■ Your task ■
Give the number of lines in the data that hold the word "tracking", and nothing else.

■ Exercise data ■

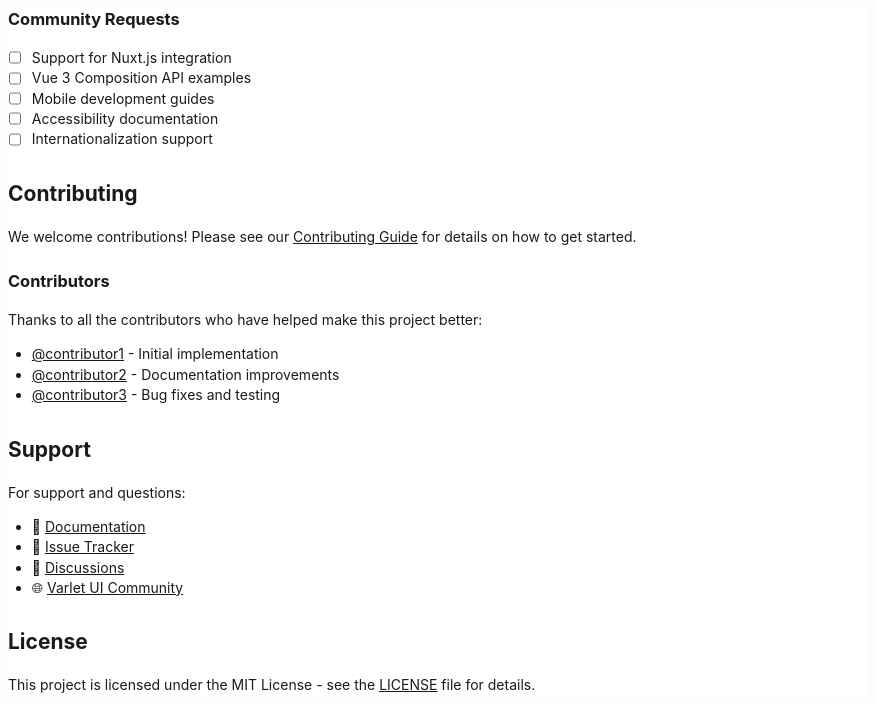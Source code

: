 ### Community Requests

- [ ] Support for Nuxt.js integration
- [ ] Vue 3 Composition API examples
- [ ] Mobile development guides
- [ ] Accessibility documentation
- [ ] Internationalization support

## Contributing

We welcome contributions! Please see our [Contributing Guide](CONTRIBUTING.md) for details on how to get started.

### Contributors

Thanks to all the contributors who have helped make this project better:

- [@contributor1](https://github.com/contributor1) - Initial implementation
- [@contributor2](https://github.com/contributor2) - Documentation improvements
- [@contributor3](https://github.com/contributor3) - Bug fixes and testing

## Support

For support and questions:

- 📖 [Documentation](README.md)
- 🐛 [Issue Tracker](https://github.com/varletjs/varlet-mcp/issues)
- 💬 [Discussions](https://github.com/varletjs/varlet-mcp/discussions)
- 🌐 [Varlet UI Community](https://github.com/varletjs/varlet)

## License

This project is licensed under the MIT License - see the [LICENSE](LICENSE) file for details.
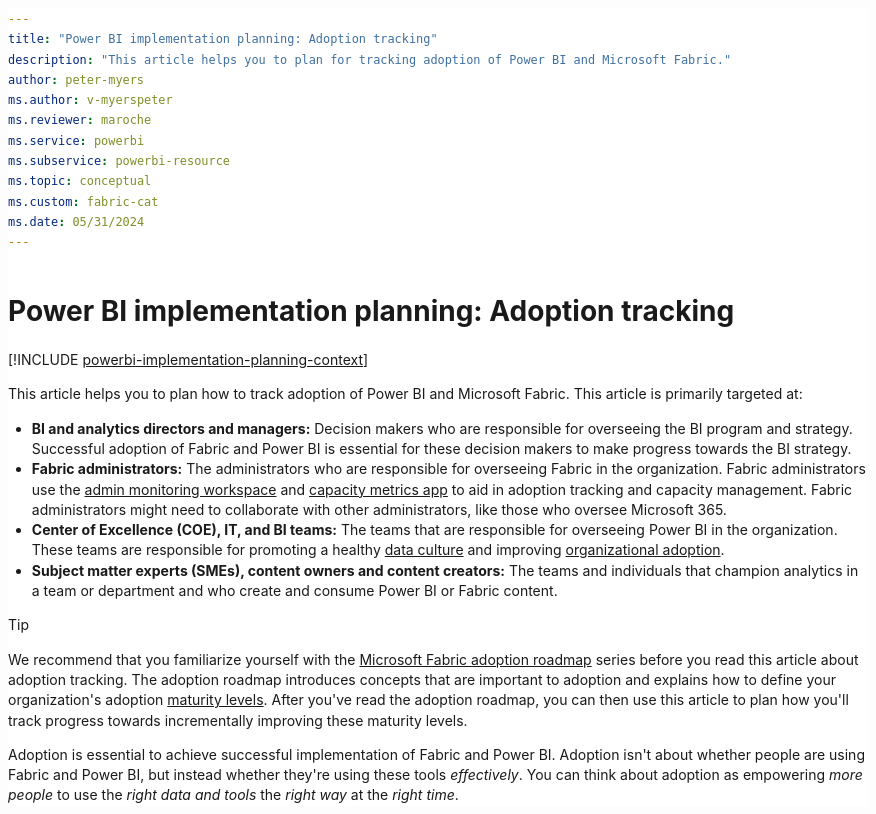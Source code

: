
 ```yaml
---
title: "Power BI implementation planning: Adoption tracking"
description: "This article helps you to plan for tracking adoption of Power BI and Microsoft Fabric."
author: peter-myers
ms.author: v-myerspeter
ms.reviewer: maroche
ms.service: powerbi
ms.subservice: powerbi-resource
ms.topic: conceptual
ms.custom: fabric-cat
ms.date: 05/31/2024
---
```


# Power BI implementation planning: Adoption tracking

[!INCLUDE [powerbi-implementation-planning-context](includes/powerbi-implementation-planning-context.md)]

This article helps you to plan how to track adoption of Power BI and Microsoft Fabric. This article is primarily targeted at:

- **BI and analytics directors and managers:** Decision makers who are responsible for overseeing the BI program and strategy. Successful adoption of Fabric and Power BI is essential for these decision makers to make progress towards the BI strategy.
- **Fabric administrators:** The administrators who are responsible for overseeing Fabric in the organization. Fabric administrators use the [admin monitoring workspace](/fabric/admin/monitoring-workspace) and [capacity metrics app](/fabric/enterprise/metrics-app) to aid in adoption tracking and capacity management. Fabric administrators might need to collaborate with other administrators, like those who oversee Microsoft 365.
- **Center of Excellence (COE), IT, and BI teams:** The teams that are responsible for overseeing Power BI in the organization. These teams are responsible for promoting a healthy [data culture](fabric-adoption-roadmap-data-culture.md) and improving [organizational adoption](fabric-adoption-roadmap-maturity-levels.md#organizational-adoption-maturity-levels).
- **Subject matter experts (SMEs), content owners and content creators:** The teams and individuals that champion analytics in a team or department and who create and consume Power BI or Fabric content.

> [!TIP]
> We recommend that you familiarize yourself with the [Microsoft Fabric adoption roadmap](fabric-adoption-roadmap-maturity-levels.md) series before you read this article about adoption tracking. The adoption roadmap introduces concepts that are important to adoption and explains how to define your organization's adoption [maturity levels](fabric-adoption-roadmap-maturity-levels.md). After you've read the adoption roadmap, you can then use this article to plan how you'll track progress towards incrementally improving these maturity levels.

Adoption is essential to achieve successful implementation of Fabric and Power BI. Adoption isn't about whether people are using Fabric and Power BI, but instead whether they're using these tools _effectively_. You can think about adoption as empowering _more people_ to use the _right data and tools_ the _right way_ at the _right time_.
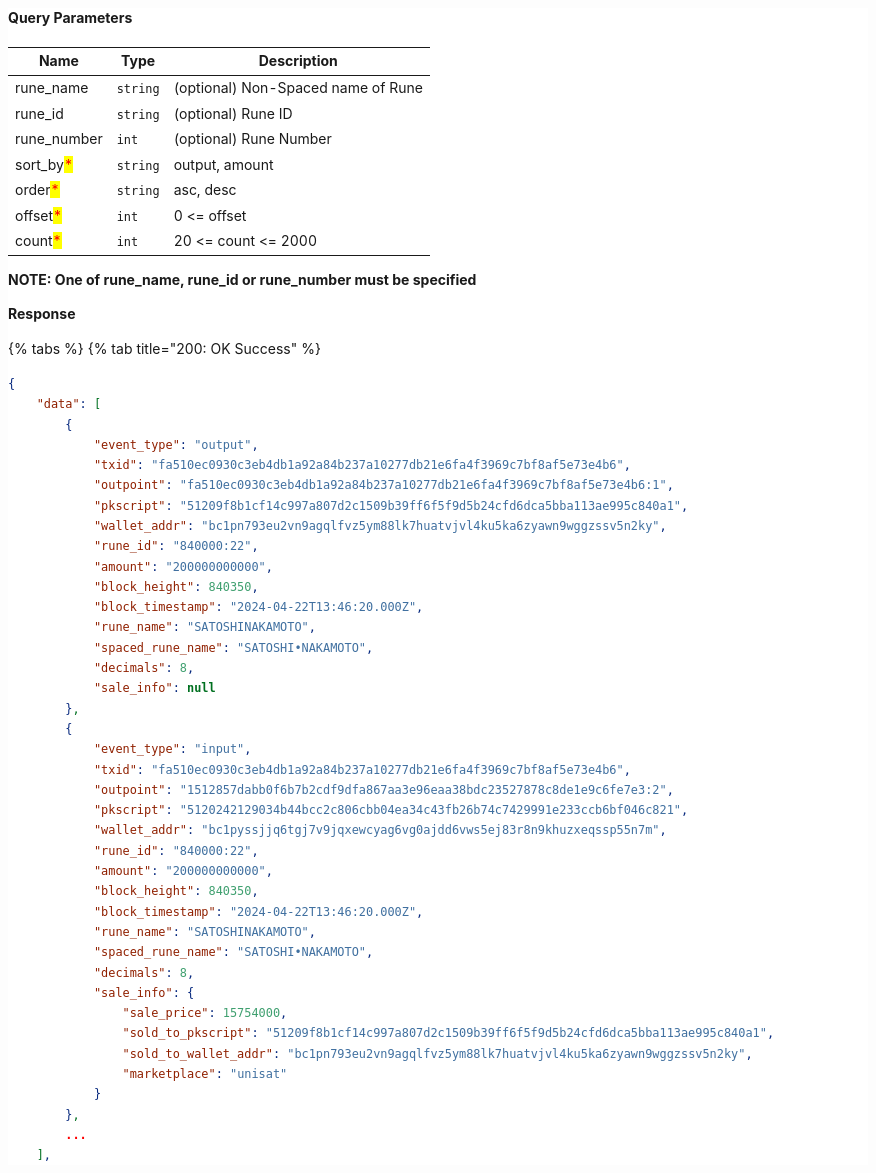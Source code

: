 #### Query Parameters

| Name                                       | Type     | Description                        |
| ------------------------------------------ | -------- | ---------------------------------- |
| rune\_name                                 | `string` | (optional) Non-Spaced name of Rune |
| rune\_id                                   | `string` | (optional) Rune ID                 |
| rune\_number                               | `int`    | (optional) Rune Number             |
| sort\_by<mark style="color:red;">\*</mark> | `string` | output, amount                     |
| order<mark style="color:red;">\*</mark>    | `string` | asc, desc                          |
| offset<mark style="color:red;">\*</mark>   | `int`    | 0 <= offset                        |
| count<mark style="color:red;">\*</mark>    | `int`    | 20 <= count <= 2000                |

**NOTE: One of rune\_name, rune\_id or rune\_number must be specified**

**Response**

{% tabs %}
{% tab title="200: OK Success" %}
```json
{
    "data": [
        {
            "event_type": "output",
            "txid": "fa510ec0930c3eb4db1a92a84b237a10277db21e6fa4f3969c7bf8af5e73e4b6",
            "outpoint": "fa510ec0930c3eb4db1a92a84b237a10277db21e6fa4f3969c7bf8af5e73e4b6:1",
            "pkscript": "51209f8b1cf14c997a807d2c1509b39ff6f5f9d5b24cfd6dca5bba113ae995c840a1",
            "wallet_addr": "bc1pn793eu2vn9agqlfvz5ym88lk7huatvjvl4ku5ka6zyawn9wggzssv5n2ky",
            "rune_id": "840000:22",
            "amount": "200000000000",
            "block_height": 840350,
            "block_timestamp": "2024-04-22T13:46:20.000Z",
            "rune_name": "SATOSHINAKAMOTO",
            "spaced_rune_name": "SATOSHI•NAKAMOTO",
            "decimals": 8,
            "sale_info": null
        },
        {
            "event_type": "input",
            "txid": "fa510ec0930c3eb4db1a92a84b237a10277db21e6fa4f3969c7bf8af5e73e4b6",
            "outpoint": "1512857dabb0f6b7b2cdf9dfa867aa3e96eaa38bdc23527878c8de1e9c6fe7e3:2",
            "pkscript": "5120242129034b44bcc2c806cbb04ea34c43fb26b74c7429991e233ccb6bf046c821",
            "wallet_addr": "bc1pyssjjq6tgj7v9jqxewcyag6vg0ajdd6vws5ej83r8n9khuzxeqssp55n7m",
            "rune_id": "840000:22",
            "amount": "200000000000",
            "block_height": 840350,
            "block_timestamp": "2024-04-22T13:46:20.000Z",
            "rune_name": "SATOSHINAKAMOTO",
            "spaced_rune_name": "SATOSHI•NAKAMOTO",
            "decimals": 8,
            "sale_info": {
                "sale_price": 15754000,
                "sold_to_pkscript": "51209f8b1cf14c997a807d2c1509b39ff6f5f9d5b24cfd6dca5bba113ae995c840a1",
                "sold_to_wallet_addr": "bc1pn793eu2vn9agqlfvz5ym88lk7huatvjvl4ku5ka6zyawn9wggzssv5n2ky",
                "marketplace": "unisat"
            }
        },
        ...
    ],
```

■ Answer to this exercise ■
5